From Ezra Klein's conversation with Robert Wright about Afghanistan and the US foreign policy establishment aka the blob:

Quote

KLEIN: And I want to be honest about this. I am a columnist — although I wasn’t then — who supported the Iraq war, to my enduring shame. I have my excuses for that. I was a college freshman. I wasn’t a — somebody covering politics. But when I think back on it, this is the key thing, and it’s what has really changed the way I approach foreign policy myself, which is what I looked at then was George W. Bush, and Colin Powell, and Bill Clinton, and Hillary Clinton, and Tony Blair — and for that matter, Joe Biden — and all of these people from different parties and different countries, who seem to have access to a level of intelligence that I didn’t — and I assumed they knew something I didn’t.

And then they just didn’t. And not only did they not know something I didn’t — a lot of the things they thought they knew just weren’t true. Draper’s book “To Start a War” that came out last year — I highly recommend it on this. It’s a fantastic look at how much they were wrong about. One of the things I really want to interrogate in this conversation are two dominant assumptions of American foreign policy — one, that we have enough information to do things like invade, and occupy, and rebuild other countries, and then the other — that we have the control over external events, such that we could implement policies like that.

And here I think, again and again, we’ve seen that we do not have that information. The people at the top are often more blinkered and misinformed than the people on the ground, simply because they have this huge architecture of generals and so-called experts telling them things that expats often — exiles — that they often want to hear.

And I don’t say it’s insincerely motivated or it’s not done with an effort to try to make the world a better place, but it is not reliable. And to me there has been no reckoning with its unreliability down to this last couple of weeks, where we have this withdrawal, and the same people who have been wrong in their predictions now about Afghanistan for 20 years are on TV saying they know how they should have actually been done. There’s just no reckoning with the failed record of predictions or the poor empirical foundation upon which we stand.

ROBERT WRIGHT: Yeah. When there is as strong a consensus in support of a policy, like the Iraq war, as there was — virtually everyone in the establishment supported it — then there’s nobody with influence who wants accountability. And maybe that’s part of it. The other thing is most Americans do not care about foreign policy unless Americans are coming home in body bags. That’s what finally did it in Vietnam.

And as a result, foreign policy is disproportionally influenced by a number of relatively narrow interest groups that have their particular issues that they focus on. If you ask, for example, why a policy that some of us think is almost always a bad idea, which is economic sanctions — why are we immiserating the people of Venezuela, and the people of Cuba, and the people of Iran, and Syria?
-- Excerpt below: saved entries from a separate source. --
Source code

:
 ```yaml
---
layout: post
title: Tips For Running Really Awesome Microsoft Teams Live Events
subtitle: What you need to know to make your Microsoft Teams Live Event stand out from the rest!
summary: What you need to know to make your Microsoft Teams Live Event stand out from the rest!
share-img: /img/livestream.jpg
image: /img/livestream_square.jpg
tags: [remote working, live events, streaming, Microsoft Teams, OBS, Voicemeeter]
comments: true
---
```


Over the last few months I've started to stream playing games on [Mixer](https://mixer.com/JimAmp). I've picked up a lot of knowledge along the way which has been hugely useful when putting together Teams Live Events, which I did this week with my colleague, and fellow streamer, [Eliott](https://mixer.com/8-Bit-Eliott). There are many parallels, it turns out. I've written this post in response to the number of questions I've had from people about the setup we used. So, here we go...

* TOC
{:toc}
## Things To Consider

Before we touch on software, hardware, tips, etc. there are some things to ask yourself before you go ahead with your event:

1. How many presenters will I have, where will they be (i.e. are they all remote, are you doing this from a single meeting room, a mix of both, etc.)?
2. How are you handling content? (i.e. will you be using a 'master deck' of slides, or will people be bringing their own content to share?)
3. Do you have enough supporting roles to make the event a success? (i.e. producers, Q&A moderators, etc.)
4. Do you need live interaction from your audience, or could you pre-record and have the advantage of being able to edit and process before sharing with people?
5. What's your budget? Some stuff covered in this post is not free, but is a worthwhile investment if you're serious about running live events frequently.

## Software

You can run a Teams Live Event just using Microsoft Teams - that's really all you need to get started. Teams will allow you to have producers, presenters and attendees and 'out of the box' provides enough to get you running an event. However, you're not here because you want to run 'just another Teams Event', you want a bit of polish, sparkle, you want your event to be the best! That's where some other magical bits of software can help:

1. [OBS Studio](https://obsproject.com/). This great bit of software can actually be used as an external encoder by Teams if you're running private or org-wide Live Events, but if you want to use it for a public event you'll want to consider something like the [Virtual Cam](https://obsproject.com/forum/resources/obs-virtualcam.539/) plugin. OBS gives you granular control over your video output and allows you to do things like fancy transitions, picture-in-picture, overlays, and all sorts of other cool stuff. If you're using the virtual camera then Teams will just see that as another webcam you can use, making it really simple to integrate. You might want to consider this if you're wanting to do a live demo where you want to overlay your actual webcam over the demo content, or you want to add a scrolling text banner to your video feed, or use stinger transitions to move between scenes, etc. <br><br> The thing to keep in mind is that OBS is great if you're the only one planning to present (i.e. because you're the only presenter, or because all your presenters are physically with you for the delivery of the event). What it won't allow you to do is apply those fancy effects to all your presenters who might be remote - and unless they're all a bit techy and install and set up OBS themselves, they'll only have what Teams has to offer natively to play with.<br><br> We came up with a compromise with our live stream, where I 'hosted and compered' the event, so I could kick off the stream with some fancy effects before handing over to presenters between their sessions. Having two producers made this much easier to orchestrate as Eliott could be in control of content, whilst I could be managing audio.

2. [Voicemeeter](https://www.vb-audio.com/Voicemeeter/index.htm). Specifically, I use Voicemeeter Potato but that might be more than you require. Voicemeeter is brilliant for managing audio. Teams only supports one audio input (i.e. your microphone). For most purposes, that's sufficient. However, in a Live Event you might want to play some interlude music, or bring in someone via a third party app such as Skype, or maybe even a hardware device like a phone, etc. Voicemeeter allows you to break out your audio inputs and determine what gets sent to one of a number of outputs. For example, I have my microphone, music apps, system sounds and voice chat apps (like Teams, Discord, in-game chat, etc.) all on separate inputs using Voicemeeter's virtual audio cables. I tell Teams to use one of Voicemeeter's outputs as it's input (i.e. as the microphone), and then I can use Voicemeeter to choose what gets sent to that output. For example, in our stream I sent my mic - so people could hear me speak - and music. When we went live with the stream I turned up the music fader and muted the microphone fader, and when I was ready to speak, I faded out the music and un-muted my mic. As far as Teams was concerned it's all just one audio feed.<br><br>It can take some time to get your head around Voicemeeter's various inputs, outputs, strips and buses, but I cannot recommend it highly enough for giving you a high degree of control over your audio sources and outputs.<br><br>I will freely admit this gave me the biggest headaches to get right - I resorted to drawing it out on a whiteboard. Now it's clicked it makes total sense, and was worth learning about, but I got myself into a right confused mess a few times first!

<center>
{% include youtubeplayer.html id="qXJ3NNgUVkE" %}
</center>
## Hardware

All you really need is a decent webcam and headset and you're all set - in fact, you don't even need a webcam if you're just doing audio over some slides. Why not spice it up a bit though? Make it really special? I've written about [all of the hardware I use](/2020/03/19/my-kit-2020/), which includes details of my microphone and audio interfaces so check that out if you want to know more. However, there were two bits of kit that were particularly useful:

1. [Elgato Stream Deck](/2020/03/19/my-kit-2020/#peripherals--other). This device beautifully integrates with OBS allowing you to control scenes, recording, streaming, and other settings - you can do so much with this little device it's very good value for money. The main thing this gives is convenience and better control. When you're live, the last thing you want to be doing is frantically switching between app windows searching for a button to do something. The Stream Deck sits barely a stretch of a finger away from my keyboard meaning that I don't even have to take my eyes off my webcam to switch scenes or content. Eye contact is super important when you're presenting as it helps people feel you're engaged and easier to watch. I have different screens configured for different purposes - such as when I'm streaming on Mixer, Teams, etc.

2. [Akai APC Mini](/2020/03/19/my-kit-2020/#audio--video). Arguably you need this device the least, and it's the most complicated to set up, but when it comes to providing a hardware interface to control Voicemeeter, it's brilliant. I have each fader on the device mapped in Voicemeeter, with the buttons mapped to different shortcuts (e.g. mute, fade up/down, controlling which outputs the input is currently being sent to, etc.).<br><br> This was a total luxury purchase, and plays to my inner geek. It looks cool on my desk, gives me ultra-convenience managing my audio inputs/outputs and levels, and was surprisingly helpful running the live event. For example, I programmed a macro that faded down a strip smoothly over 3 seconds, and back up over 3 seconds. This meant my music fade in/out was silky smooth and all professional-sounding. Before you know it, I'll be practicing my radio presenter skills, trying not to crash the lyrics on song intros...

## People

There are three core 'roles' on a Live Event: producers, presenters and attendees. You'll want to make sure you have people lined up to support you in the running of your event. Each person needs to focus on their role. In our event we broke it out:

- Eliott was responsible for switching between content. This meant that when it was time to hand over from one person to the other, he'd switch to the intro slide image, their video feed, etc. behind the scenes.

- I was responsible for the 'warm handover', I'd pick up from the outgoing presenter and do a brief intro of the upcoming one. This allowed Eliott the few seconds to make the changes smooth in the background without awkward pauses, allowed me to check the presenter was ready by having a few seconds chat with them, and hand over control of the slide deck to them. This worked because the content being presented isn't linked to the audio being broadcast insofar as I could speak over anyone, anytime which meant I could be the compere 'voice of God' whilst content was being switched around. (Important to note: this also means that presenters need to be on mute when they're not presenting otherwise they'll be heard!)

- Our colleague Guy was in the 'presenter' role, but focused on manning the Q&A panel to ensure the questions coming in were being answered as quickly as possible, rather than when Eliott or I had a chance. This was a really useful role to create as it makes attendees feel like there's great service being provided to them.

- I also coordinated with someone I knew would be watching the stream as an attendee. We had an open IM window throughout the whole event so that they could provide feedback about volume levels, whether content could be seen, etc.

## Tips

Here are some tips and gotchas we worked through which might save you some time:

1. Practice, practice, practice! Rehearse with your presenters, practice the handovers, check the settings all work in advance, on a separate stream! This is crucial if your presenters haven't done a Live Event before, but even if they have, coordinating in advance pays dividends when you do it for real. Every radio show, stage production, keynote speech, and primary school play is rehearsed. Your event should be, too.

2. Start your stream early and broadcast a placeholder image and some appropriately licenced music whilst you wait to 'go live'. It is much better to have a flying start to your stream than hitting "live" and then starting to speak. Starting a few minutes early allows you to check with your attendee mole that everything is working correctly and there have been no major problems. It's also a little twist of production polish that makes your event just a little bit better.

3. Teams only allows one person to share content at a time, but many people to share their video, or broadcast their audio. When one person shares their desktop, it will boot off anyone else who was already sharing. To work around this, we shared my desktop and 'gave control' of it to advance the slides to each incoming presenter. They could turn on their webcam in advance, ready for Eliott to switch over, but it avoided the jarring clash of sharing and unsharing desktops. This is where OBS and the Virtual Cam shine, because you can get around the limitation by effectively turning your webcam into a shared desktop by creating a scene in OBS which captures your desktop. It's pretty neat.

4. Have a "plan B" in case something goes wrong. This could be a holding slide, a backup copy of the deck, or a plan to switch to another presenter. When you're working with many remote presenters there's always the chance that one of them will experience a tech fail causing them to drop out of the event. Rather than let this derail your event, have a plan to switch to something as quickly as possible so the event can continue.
Well, the answers are actually different, to some extent. There are different lobbies focused on these particular regions. But at the same time, there is a larger world view shared by foreign policy elites that is also part of the problem. You have the problem of particular lobbies, and then you have the problem of the whole blob’s worldview.

And part of the blob’s worldview is that we have to keep meddling in countries — for a noble purpose, right? I don’t doubt the good intentions of the foreign policy elite, but they do feel that they have to keep busy making things better in various countries, even though, if you look at most of the countries we’ve intervened in — whether militarily through direct military intervention, or through proxy military intervention, or through economic sticks like sanctions — it seems to me, usually, we make things worse.

And so we just have to respect the inherent limits of our understanding of things, for one thing. We just have to, on the one hand, I think, work much harder to understand how things actually look on the ground in various countries, how various foreign leaders view the world, and so on, but at the end of the day, still understand that the limits of that exercise can be pretty strict. In other words, there’s only so thoroughly you can understand things.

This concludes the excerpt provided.